GEMM Optimization Benchmarks in C++

This repository explores the step-by-step optimization of General Matrix Multiplication (GEMM) in C++. GEMM is the core mathematical operation behind nearly all modern deep learning models, including Large Language Models and Vision Transformers.

This project starts with a mathematically correct but highly inefficient "naive" implementation and gradually applies memory, caching, and compiler optimizations to achieve massive performance gains.

What is GEMM and FLOPs?

At its core, GEMM computes each output element of a matrix as a dot product:

C_ij = sum from k=0 to N-1 of (A_ik * B_kj)

FLOPs (Floating Point Operations) is the metric used to measure computational cost.

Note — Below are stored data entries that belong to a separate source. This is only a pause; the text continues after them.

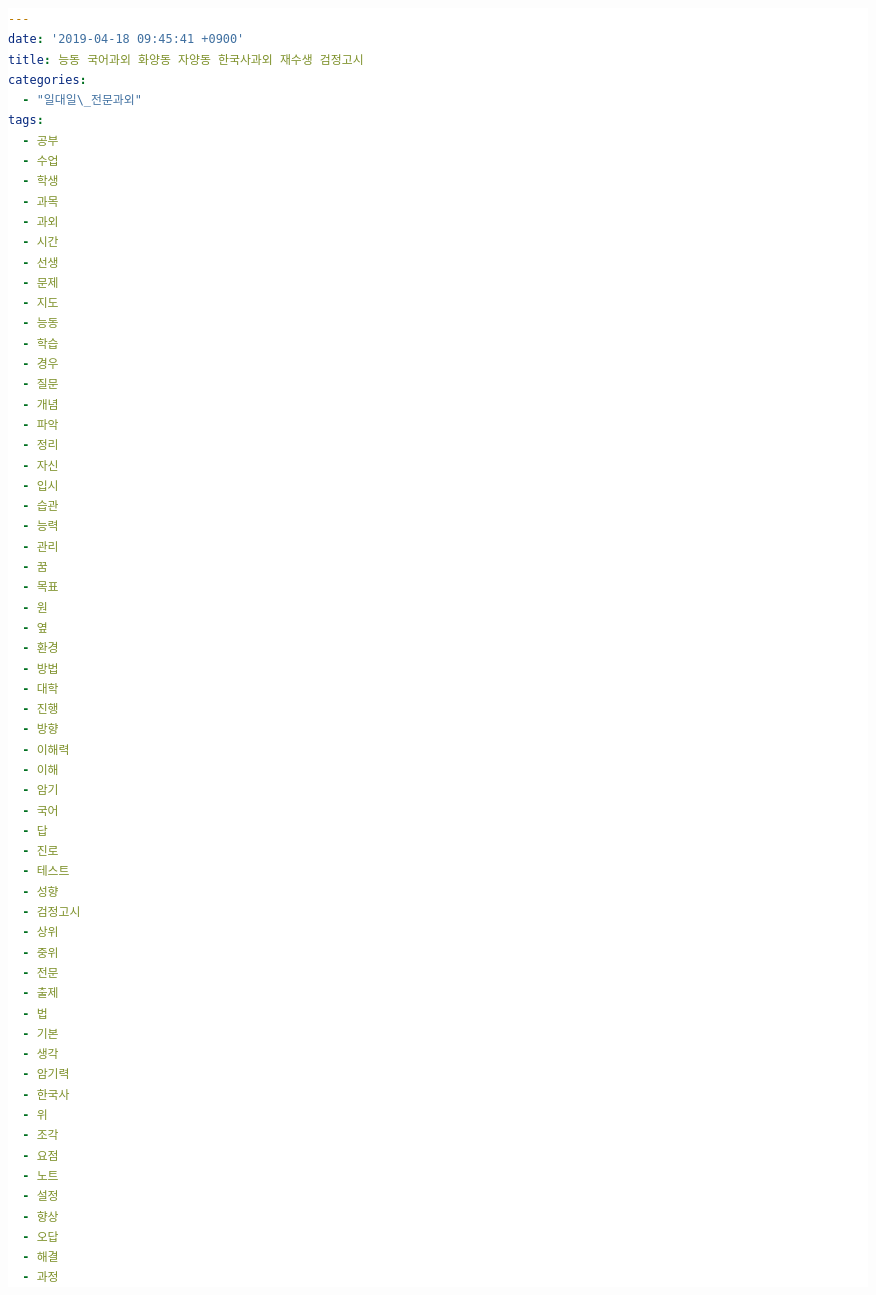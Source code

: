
 ```yaml
---
date: '2019-04-18 09:45:41 +0900'
title: 능동 국어과외 화양동 자양동 한국사과외 재수생 검정고시
categories:
  - "일대일\_전문과외"
tags:
  - 공부
  - 수업
  - 학생
  - 과목
  - 과외
  - 시간
  - 선생
  - 문제
  - 지도
  - 능동
  - 학습
  - 경우
  - 질문
  - 개념
  - 파악
  - 정리
  - 자신
  - 입시
  - 습관
  - 능력
  - 관리
  - 꿈
  - 목표
  - 원
  - 옆
  - 환경
  - 방법
  - 대학
  - 진행
  - 방향
  - 이해력
  - 이해
  - 암기
  - 국어
  - 답
  - 진로
  - 테스트
  - 성향
  - 검정고시
  - 상위
  - 중위
  - 전문
  - 출제
  - 법
  - 기본
  - 생각
  - 암기력
  - 한국사
  - 위
  - 조각
  - 요점
  - 노트
  - 설정
  - 향상
  - 오답
  - 해결
  - 과정
```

For an N x N matrix multiplication:

The output matrix has N² elements
Calculating a single element requires N multiplications and N-1 additions
Total operations per element: N + (N-1) approximately equals 2N
Total FLOPs = N² x 2N = 2N³

Because matrix multiplication scales at O(N³), doubling the matrix size increases the computational workload by a factor of 8.

The Optimization Journey

All benchmarks were run on an Intel i5-13450HX (13th Gen, 10 cores) multiplying two 2048x2048 floating-point matrices.

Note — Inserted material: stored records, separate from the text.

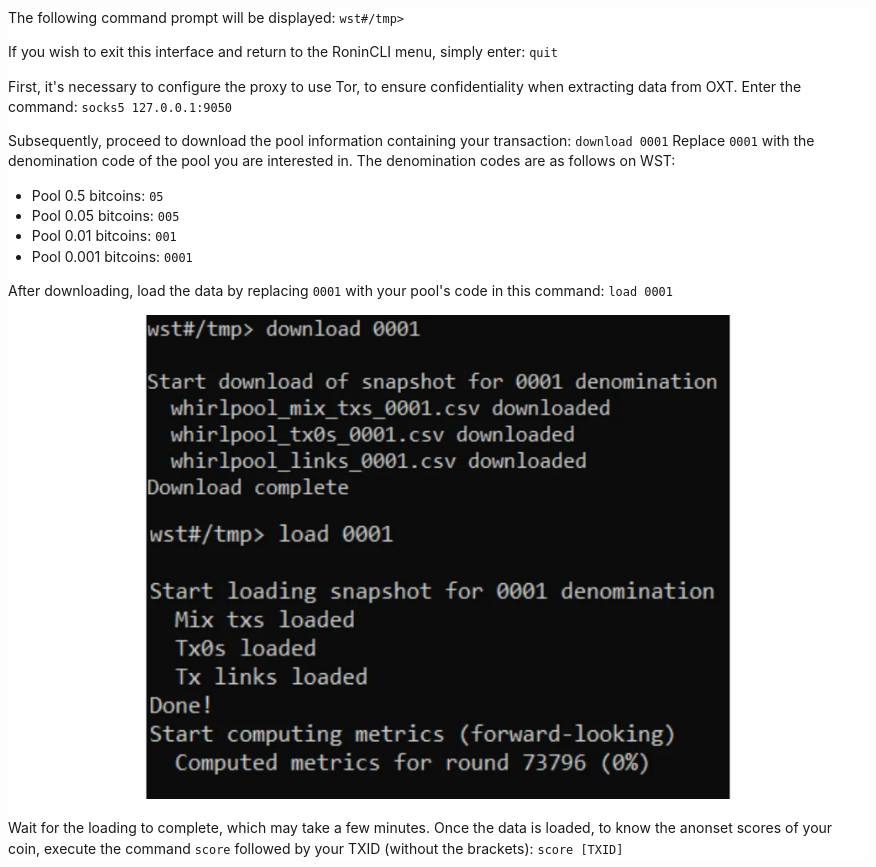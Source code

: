 The following command prompt will be displayed:
`wst#/tmp>`

If you wish to exit this interface and return to the RoninCLI menu, simply enter:
`quit`

First, it's necessary to configure the proxy to use Tor, to ensure confidentiality when extracting data from OXT. Enter the command:
`socks5 127.0.0.1:9050`

Subsequently, proceed to download the pool information containing your transaction:
`download 0001`
Replace `0001` with the denomination code of the pool you are interested in. The denomination codes are as follows on WST:
- Pool 0.5 bitcoins: `05`
- Pool 0.05 bitcoins: `005`
- Pool 0.01 bitcoins: `001`
- Pool 0.001 bitcoins: `0001`

After downloading, load the data by replacing `0001` with your pool's code in this command: `load 0001`

![WST loading](assets/notext/46.webp)

Wait for the loading to complete, which may take a few minutes. Once the data is loaded, to know the anonset scores of your coin, execute the command `score` followed by your TXID (without the brackets):
`score [TXID]`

1. The Naive Implementation (ijk loop)

The most natural way to write matrix multiplication is a triple-nested loop corresponding to the mathematical formula:

for (int i = 0; i < N; i++) {
    for (int j = 0; j < N; j++) {
        float sum = 0;
        for (int k = 0; k < N; k++) {
            sum += A[i * N + k] * B[k * N + j];
            C[i * N + j] = sum; // Writes to RAM every inner iteration!
        }
    }
}

The Flaw: We constantly write to memory (C[i * N + j]) inside the innermost loop. Writing to RAM is incredibly slow. On large matrices this collapses performance due to write-through traffic saturating memory bandwidth.

2. Register Optimization

We can easily speed this up by accumulating the dot product inside a local variable (which the compiler places in a high-speed CPU register) and only writing to memory once per output element.

for (int i = 0; i < N; i++) {
    for (int j = 0; j < N; j++) {
        float sum = 0;
        for (int k = 0; k < N; k++) {
            sum += A[i * N + k] * B[k * N + j];
        }
        C[i * N + j] = sum; // Moved OUTSIDE the k-loop!
    }
}

The Flaw: We are still thrashing the CPU cache. In C++, matrices are stored in row-major order. Accessing B[k * N + j] inside the k loop forces the CPU to jump forward in memory by N elements every iteration, missing the cache entirely. At small sizes the compiler may auto-correct the naive version, but on large matrices the write-through penalty is severe.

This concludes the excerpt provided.